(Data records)

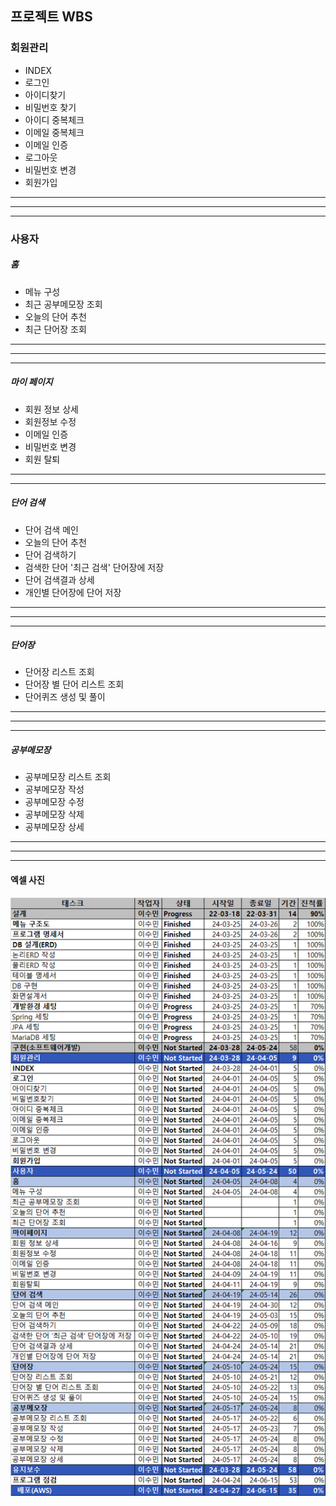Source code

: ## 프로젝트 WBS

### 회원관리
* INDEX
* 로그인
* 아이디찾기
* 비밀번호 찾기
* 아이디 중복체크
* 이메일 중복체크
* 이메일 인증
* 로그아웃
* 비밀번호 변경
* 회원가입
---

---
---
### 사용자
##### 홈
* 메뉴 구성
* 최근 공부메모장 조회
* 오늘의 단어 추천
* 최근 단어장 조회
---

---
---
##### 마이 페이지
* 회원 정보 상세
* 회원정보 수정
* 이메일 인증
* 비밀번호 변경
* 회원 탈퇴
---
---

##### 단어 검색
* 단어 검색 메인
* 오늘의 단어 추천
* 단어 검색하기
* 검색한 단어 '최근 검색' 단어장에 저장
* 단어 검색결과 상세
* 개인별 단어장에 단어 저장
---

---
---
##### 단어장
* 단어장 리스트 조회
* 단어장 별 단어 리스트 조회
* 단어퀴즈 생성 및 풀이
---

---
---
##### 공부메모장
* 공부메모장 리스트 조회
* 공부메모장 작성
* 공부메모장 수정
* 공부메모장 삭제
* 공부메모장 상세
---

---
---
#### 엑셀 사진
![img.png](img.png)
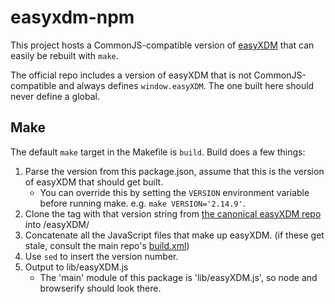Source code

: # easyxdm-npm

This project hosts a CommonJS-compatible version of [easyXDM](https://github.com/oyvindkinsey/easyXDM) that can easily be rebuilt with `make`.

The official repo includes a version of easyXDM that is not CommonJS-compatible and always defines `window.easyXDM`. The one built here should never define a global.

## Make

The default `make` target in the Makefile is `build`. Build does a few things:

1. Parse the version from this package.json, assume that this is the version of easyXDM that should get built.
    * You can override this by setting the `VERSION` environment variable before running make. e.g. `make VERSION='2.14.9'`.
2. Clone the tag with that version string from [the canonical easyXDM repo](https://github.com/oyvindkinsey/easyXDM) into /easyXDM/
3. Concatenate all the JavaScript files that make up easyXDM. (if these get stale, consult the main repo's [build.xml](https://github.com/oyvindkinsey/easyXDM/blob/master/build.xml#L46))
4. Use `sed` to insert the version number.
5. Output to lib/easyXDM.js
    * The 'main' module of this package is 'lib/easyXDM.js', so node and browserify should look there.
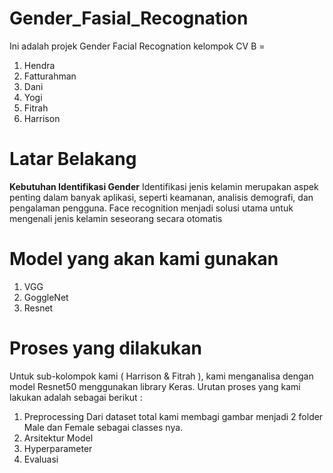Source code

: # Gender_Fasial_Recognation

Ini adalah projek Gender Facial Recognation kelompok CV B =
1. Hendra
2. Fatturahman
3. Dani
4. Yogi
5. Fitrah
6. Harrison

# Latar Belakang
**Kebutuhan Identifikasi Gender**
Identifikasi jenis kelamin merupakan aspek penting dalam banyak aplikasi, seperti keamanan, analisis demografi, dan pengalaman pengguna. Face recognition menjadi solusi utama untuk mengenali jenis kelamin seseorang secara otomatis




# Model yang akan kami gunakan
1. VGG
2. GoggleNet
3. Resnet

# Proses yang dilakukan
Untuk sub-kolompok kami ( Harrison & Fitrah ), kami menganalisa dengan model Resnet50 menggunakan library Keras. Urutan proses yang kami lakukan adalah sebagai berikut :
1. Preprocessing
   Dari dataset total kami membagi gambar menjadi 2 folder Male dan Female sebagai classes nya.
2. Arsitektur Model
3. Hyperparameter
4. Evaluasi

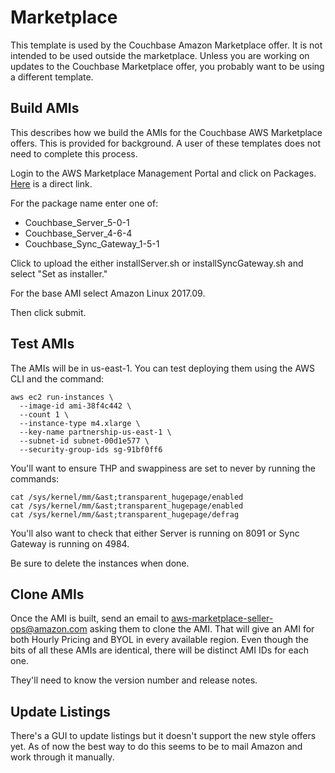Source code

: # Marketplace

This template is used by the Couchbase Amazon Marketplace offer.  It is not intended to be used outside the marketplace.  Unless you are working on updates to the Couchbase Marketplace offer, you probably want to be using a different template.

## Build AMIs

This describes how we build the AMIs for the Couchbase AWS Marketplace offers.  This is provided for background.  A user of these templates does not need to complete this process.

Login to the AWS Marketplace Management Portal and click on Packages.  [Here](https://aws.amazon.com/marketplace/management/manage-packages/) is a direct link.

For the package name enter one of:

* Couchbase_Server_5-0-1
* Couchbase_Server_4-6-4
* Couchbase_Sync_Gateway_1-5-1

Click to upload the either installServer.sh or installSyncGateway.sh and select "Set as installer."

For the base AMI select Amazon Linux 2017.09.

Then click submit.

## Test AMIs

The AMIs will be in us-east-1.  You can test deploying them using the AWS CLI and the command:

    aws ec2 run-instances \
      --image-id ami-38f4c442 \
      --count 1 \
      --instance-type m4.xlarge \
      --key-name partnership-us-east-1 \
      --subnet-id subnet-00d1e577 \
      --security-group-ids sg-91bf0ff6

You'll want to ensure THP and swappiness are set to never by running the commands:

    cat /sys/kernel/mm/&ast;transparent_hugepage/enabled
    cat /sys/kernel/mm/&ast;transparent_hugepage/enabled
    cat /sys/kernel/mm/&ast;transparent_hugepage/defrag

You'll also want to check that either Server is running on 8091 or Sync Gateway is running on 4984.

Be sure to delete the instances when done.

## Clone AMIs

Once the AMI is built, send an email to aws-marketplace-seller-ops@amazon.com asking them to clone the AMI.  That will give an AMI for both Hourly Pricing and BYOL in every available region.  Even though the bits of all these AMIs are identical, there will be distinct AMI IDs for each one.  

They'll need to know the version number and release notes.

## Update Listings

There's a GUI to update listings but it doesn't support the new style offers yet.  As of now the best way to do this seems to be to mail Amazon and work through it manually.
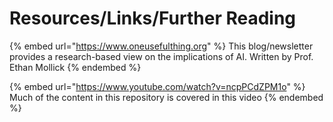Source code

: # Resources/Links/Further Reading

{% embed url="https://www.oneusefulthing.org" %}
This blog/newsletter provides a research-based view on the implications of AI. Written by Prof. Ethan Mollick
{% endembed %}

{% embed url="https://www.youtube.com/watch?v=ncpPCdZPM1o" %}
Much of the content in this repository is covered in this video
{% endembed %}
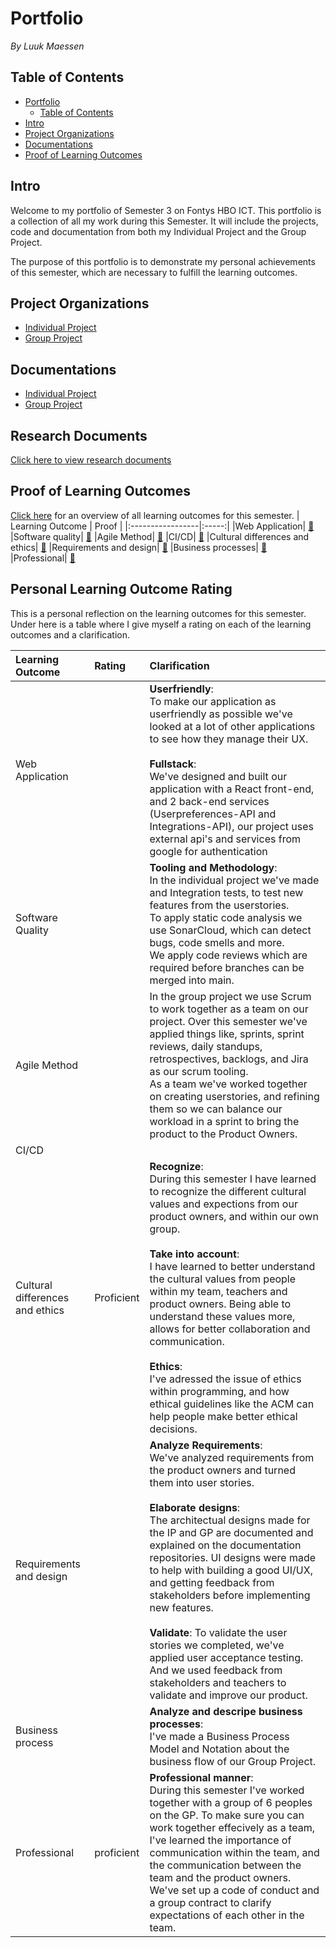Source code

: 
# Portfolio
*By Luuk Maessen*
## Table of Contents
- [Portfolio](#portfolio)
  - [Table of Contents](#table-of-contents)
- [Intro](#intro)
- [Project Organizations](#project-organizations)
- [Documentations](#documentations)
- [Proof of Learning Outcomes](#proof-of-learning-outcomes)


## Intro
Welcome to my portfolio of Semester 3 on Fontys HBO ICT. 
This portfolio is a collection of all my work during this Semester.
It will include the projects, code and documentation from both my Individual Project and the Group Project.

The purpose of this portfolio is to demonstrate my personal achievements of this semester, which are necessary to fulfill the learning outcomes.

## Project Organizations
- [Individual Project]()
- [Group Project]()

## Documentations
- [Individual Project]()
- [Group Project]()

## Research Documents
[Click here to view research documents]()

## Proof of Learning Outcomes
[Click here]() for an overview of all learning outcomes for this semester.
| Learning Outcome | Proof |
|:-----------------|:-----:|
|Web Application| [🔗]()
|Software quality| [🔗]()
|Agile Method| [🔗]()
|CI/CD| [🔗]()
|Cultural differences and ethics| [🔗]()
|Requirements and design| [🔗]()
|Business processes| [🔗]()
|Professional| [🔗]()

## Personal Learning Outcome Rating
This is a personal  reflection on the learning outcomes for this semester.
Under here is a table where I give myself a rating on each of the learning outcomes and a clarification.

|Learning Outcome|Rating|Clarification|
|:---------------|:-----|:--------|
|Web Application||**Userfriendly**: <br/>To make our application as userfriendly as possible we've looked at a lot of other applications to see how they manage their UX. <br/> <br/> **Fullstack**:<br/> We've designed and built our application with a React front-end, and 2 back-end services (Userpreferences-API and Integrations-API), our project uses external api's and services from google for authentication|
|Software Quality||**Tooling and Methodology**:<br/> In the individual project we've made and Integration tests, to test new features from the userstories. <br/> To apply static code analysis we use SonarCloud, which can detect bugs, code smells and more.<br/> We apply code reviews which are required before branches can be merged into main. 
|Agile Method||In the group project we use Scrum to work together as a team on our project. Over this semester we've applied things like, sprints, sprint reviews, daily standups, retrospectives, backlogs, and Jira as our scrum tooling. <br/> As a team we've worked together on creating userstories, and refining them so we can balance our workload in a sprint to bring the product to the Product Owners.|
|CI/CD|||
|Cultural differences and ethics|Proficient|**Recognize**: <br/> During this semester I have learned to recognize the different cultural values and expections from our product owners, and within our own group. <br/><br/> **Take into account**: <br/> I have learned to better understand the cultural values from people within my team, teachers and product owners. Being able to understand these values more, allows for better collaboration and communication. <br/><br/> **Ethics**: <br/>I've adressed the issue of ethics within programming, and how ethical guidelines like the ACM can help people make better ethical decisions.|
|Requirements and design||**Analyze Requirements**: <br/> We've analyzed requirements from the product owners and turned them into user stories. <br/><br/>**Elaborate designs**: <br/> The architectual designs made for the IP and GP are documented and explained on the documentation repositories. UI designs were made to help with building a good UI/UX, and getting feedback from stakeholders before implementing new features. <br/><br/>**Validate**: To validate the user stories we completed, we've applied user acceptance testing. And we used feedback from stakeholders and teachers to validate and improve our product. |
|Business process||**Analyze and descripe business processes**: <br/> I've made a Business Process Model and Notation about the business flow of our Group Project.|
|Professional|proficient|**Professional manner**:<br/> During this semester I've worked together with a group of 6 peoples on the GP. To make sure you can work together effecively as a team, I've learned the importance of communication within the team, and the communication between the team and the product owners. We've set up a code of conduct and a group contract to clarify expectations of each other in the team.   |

◆ Assigned task: Retype the records above word for word, from their first line through the line containing "개인별 단어장에 단어 저장", and leave out every picture.

◆ Output below:
Source code

: ## 프로젝트 WBS

### 회원관리
* INDEX
* 로그인
* 아이디찾기
* 비밀번호 찾기
* 아이디 중복체크
* 이메일 중복체크
* 이메일 인증
* 로그아웃
* 비밀번호 변경
* 회원가입
---

---
---
### 사용자
##### 홈
* 메뉴 구성
* 최근 공부메모장 조회
* 오늘의 단어 추천
* 최근 단어장 조회
---

---
---
##### 마이 페이지
* 회원 정보 상세
* 회원정보 수정
* 이메일 인증
* 비밀번호 변경
* 회원 탈퇴
---
---

##### 단어 검색
* 단어 검색 메인
* 오늘의 단어 추천
* 단어 검색하기
* 검색한 단어 '최근 검색' 단어장에 저장
* 단어 검색결과 상세
* 개인별 단어장에 단어 저장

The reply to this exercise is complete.